Cuándo estaba en la universidad me tocó ver un caso en que la madre de uno de los compañeros fué a quejarse con el maestro de las calificaciones que ponía a su hijo. A mí, que me inscribí por mi cuenta en la preparatoria y en la universidad, y que mi madre pisó mi escuela solamente para asistir a mi graduación, me parecía inconcebible cuando menos, además de vergonzoso, que la mamá de alguien fuera a exigir que se cambiara una calificación.

Sin embargo, gracias a mis amigos maestros, cada vez sé de más casos en los que los padres asisten a la escuela para quejarse del maestro.
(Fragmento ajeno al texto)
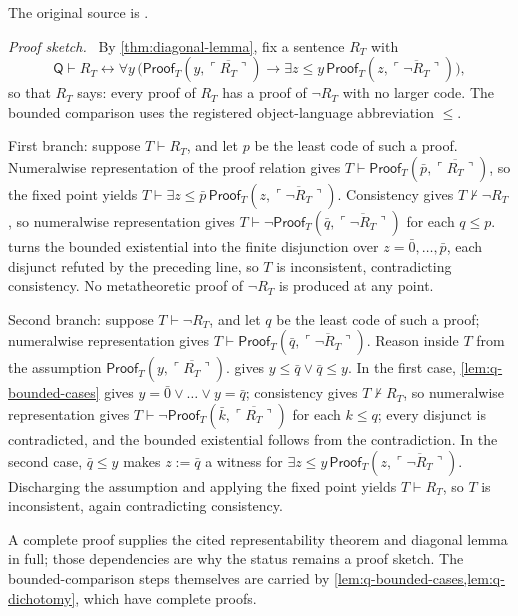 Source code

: \documentclass[11pt,oneside,openany]{book}
\theoremstyle{definition}
\theoremstyle{plain}
\theoremstyle{remark}
\newenvironment{proofplan}{\par\noindent\textit{Proof sketch.}\ }{\par}
\newcommand{\derives}{\vdash}
\newcommand{\notderives}{\not\vdash}
\newcommand{\defeq}{\mathrel{:=}}
\begin{document}
The original source is \cite{Rosser1936}.

\begin{proofplan}
By \cref{thm:diagonal-lemma}, fix a sentence \(R_T\) with
\[
  \mathsf Q\derives R_T\leftrightarrow\forall y\,\bigl(
  \mathsf{Proof}_T(y,\overline{\ulcorner R_T\urcorner})\to
  \exists z\leq y\,
  \mathsf{Proof}_T(z,\overline{\ulcorner\neg R_T\urcorner})\bigr),
\]
so that \(R_T\) says: every proof of \(R_T\) has a proof of \(\neg R_T\)
with no larger code.  The bounded comparison uses the registered
object-language abbreviation \(\leq\).

First branch: suppose \(T\derives R_T\), and let \(p\) be the least code
of such a proof.  Numeralwise representation of the proof relation gives
\(T\derives\mathsf{Proof}_T(\bar p,\overline{\ulcorner R_T\urcorner})\),
so the fixed point yields
\(T\derives\exists z\leq\bar p\,
\mathsf{Proof}_T(z,\overline{\ulcorner\neg R_T\urcorner})\).
Consistency gives \(T\notderives\neg R_T\), so numeralwise representation
gives
\(T\derives\neg\mathsf{Proof}_T(\bar q,
\overline{\ulcorner\neg R_T\urcorner})\) for each \(q\leq p\).
 turns the bounded existential into the finite
disjunction over \(z=\bar0,\ldots,\bar p\), each disjunct refuted by the
preceding line, so \(T\) is inconsistent, contradicting consistency.  No
metatheoretic proof of \(\neg R_T\) is produced at any point.

Second branch: suppose \(T\derives\neg R_T\), and let \(q\) be the least
code of such a proof; numeralwise representation gives
\(T\derives\mathsf{Proof}_T(\bar q,
\overline{\ulcorner\neg R_T\urcorner})\).  Reason inside \(T\) from the
assumption \(\mathsf{Proof}_T(y,\overline{\ulcorner R_T\urcorner})\).
 gives \(y\leq\bar q\lor\bar q\leq y\).  In the
first case, \cref{lem:q-bounded-cases} gives
\(y=\bar0\lor\dots\lor y=\bar q\); consistency gives
\(T\notderives R_T\), so numeralwise representation gives
\(T\derives\neg\mathsf{Proof}_T(\bar k,
\overline{\ulcorner R_T\urcorner})\) for each \(k\leq q\); every
disjunct is contradicted, and the bounded existential follows from the
contradiction.  In the second case, \(\bar q\leq y\) makes
\(z\defeq\bar q\) a witness for
\(\exists z\leq y\,
\mathsf{Proof}_T(z,\overline{\ulcorner\neg R_T\urcorner})\).
Discharging the assumption and applying the fixed point yields
\(T\derives R_T\), so \(T\) is inconsistent, again contradicting
consistency.

A complete proof supplies the cited representability theorem and diagonal
lemma in full; those dependencies are why the status remains a proof
sketch.  The bounded-comparison steps themselves are carried by
\cref{lem:q-bounded-cases,lem:q-dichotomy}, which have complete proofs.
\end{proofplan}
\end{document}
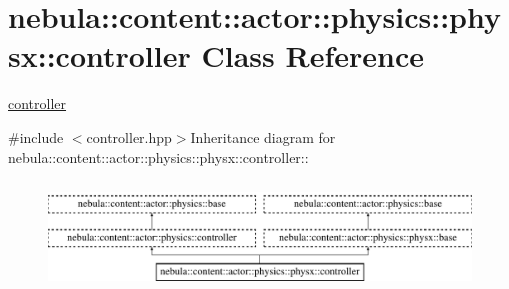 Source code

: \hypertarget{classnebula_1_1content_1_1actor_1_1physics_1_1physx_1_1controller}{
\section{nebula::content::actor::physics::physx::controller Class Reference}
\label{classnebula_1_1content_1_1actor_1_1physics_1_1physx_1_1controller}
}


\hyperlink{classnebula_1_1content_1_1actor_1_1physics_1_1physx_1_1controller}{controller}  


{\ttfamily \#include $<$controller.hpp$>$}Inheritance diagram for nebula::content::actor::physics::physx::controller::\begin{figure}[H]
\begin{center}
\leavevmode
\includegraphics[height=2.91667cm]{classnebula_1_1content_1_1actor_1_1physics_1_1physx_1_1controller}
\end{center}
\end{figure}
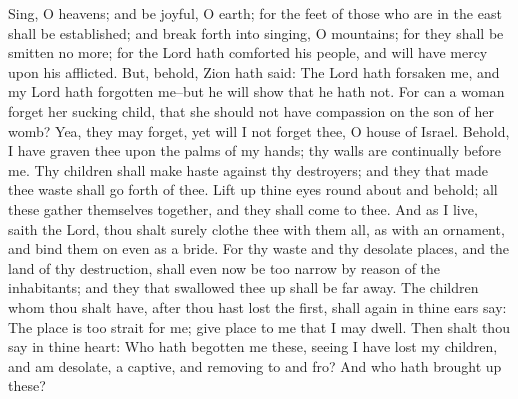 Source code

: Sing, O heavens; and be joyful, O earth; for the feet of those who are in the east shall be established; and break forth into singing, O mountains; for they shall be smitten no more; for the Lord hath comforted his people, and will have mercy upon his afflicted.
\bverse \iffalse But, behold, Zion hath said: The Lord hath forsaken me, and my Lord hath forgotten me--but he will show that he hath not. \fi
But, behold, Zion hath said: The Lord hath forsaken me, and my Lord hath forgotten me--but he will show that he hath not.
\bverse \iffalse For can a woman forget her sucking child, that she should not have compassion on the son of her womb? Yea, they may forget, yet will I not forget thee, O house of Israel. \fi
For can a woman forget her sucking child, that she should not have compassion on the son of her womb? Yea, they may forget, yet will I not forget thee, O house of Israel.
\bverse \iffalse Behold, I have graven thee upon the palms of my hands; thy walls are continually before me. \fi
Behold, I have graven thee upon the palms of my hands; thy walls are continually before me.
\bverse \iffalse Thy children shall make haste against thy destroyers; and they that made thee waste shall go forth of thee. \fi
Thy children shall make haste against thy destroyers; and they that made thee waste shall go forth of thee.
\bverse \iffalse Lift up thine eyes round about and behold; all these gather themselves together, and they shall come to thee. And as I live, saith the Lord, thou shalt surely clothe thee with them all, as with an ornament, and bind them on even as a bride. \fi
Lift up thine eyes round about and behold; all these gather themselves together, and they shall come to thee. And as I live, saith the Lord, thou shalt surely clothe thee with them all, as with an ornament, and bind them on even as a bride.
\bverse \iffalse For thy waste and thy desolate places, and the land of thy destruction, shall even now be too narrow by reason of the inhabitants; and they that swallowed thee up shall be far away. \fi
For thy waste and thy desolate places, and the land of thy destruction, shall even now be too narrow by reason of the inhabitants; and they that swallowed thee up shall be far away.
\bverse \iffalse The children whom thou shalt have, after thou hast lost the first, shall again in thine ears say: The place is too strait for me; give place to me that I may dwell. \fi
The children whom thou shalt have, after thou hast lost the first, shall again in thine ears say: The place is too strait for me; give place to me that I may dwell.
\bverse \iffalse Then shalt thou say in thine heart: Who hath begotten me these, seeing I have lost my children, and am desolate, a captive, and removing to and fro? And who hath brought up these? \fi
Then shalt thou say in thine heart: Who hath begotten me these, seeing I have lost my children, and am desolate, a captive, and removing to and fro? And who hath brought up these?

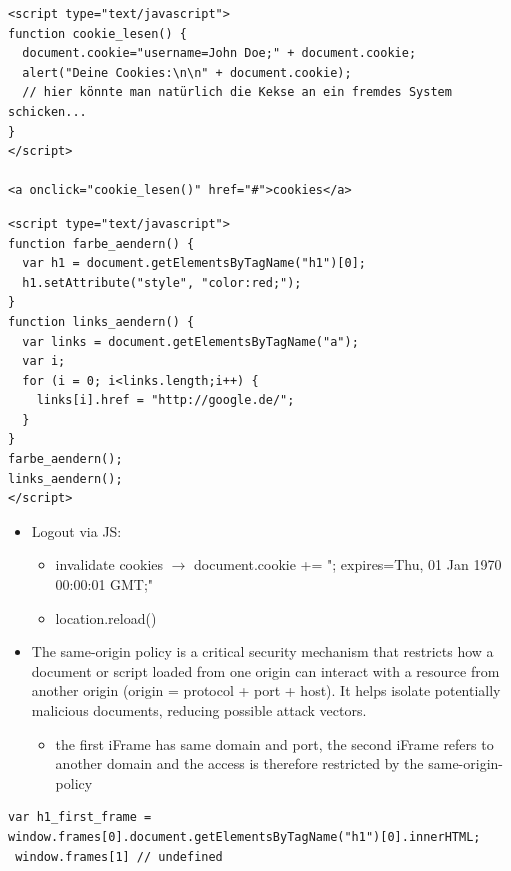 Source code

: \documentclass[11pt]{article}
\begin{document}
\begin{lstlisting}
<script type="text/javascript">
function cookie_lesen() {
  document.cookie="username=John Doe;" + document.cookie;
  alert("Deine Cookies:\n\n" + document.cookie);
  // hier könnte man natürlich die Kekse an ein fremdes System schicken...
}
</script>

<a onclick="cookie_lesen()" href="#">cookies</a>
\end{lstlisting}
\lstset{breaklines=true,language=javascript,label= ,caption= ,captionpos=b,numbers=none}
\begin{lstlisting}
<script type="text/javascript">
function farbe_aendern() {
  var h1 = document.getElementsByTagName("h1")[0];
  h1.setAttribute("style", "color:red;");
}
function links_aendern() {
  var links = document.getElementsByTagName("a");
  var i;
  for (i = 0; i<links.length;i++) {
    links[i].href = "http://google.de/";
  }
}
farbe_aendern();
links_aendern();
</script>
\end{lstlisting}
\begin{itemize}
\item Logout via JS:
\begin{itemize}
\item invalidate cookies \(\rightarrow\) document.cookie += "; expires=Thu, 01 Jan 1970 00:00:01 GMT;"
\item location.reload()
\end{itemize}
\item The same-origin policy is a critical security mechanism that restricts how a document or script loaded from one origin can interact with a resource from another origin (origin = protocol + port + host). It helps isolate potentially malicious documents, reducing possible attack vectors.
\begin{itemize}
\item the first iFrame has same domain and port, the second iFrame refers to another domain and the access is therefore restricted by the same-origin-policy
\end{itemize}
\end{itemize}
\lstset{breaklines=true,language=javascript,label= ,caption= ,captionpos=b,numbers=none}
\begin{lstlisting}
var h1_first_frame = window.frames[0].document.getElementsByTagName("h1")[0].innerHTML;
 window.frames[1] // undefined
\end{lstlisting}
\end{document}
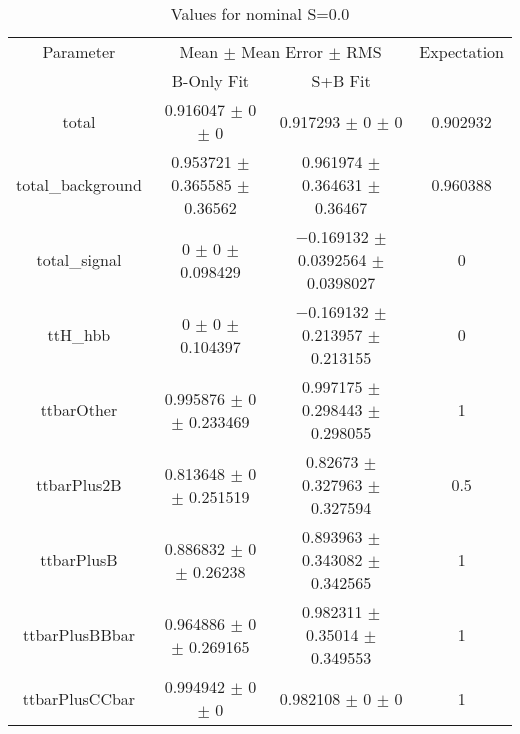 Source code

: \begin{table}
\centering
\caption{Values for nominal S=0.0}
\begin{tabular}{cccc}
\toprule
Parameter & \multicolumn{2}{c}{Mean $\pm$ Mean Error $\pm$ RMS} & Expectation\\
 & B-Only Fit & S+B Fit & \\
\midrule
total & \num{0.916047} $\pm$ \num{0} $\pm$ \num{0} & \num{0.917293} $\pm$ \num{0} $\pm$ \num{0} & \num{0.902932}\\
total\_background & \num{0.953721} $\pm$ \num{0.365585} $\pm$ \num{0.36562} & \num{0.961974} $\pm$ \num{0.364631} $\pm$ \num{0.36467} & \num{0.960388}\\
total\_signal & \num{0} $\pm$ \num{0} $\pm$ \num{0.098429} & \num{-0.169132} $\pm$ \num{0.0392564} $\pm$ \num{0.0398027} & \num{0}\\
ttH\_hbb & \num{0} $\pm$ \num{0} $\pm$ \num{0.104397} & \num{-0.169132} $\pm$ \num{0.213957} $\pm$ \num{0.213155} & \num{0}\\
ttbarOther & \num{0.995876} $\pm$ \num{0} $\pm$ \num{0.233469} & \num{0.997175} $\pm$ \num{0.298443} $\pm$ \num{0.298055} & \num{1}\\
ttbarPlus2B & \num{0.813648} $\pm$ \num{0} $\pm$ \num{0.251519} & \num{0.82673} $\pm$ \num{0.327963} $\pm$ \num{0.327594} & \num{0.5}\\
ttbarPlusB & \num{0.886832} $\pm$ \num{0} $\pm$ \num{0.26238} & \num{0.893963} $\pm$ \num{0.343082} $\pm$ \num{0.342565} & \num{1}\\
ttbarPlusBBbar & \num{0.964886} $\pm$ \num{0} $\pm$ \num{0.269165} & \num{0.982311} $\pm$ \num{0.35014} $\pm$ \num{0.349553} & \num{1}\\
ttbarPlusCCbar & \num{0.994942} $\pm$ \num{0} $\pm$ \num{0} & \num{0.982108} $\pm$ \num{0} $\pm$ \num{0} & \num{1}\\
\bottomrule
\end{tabular}
\end{table}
Mi mamá nunca supo de cuando nos pusimos en huelga para que cambiaran a un maestro (cuando yo estaba en secundaria) o cuando fuimos a hacer un plantón afuera de la coordinación para que quitaran a otro, cuando estaba en la coordinación. Y estoy segura que si lo hubiera sabido habría dicho (y probablemente con justa razón):
a) que quienes necesitaban cambiar su manera de ser y de pensar éramos los alumnos.
b) que la vida no es justa y tienes que acostumbrarte.
c) que teníamos demasiadas libertades y por eso era que exigíamos tonterías.

Hace un par de años la directora de la escuela de mi hija nos contaba, con lágrimas en los ojos, la ocasión en que tuvo que negar la entrada a una bebé con varicela en la guardería, y la madre, molesta, sacó a sus niños de esa escuela y se quejó con otras madres de familia de la insensibilidad de la directora. Hace unos meses, una conocida me contaba de que fue a hablar con la maestra de su hijo porque el niño decía que había un compañerito en la escuela que no lo quería.

Casos como estos, en los que los padres en vez de aliarse con los maestros para la educación y el cuidado de los hijos se ponen en contra, o critican las acciones de los maestros sin conocerlas a detalle están minando cada vez más el crecimiento, desarrollo, educación y formación moral de nuestros niños. De todos.

Muchos maestros prefieren evitarse problemas gratis y se limitan a decir su clase como quien lee las tablas de multiplicar. Muchos padres prefieren dejar la formación de sus hijos enteramente en manos de los maestros y sirvientas. Y el día que, como resultado de una mala acción un extraño les llama la atención a los niños en la calle (este tema es motivo de otro post), se ponen como energúmenos porque te atreves a decirles algo. Perdónenme, señores, pero alguien tiene que educarlos. Si no son los padres, será la vida misma.



Hoy los invito a reflexionar qué estamos haciendo mal como padres, maestros, educadores, entrenadores, o lo que seamos cada quien y qué pequeña acción es, (como dijo una maestra, no de escuela, pero sí de vida), el mínimo paso elegante en la formación de nuestra sociedad.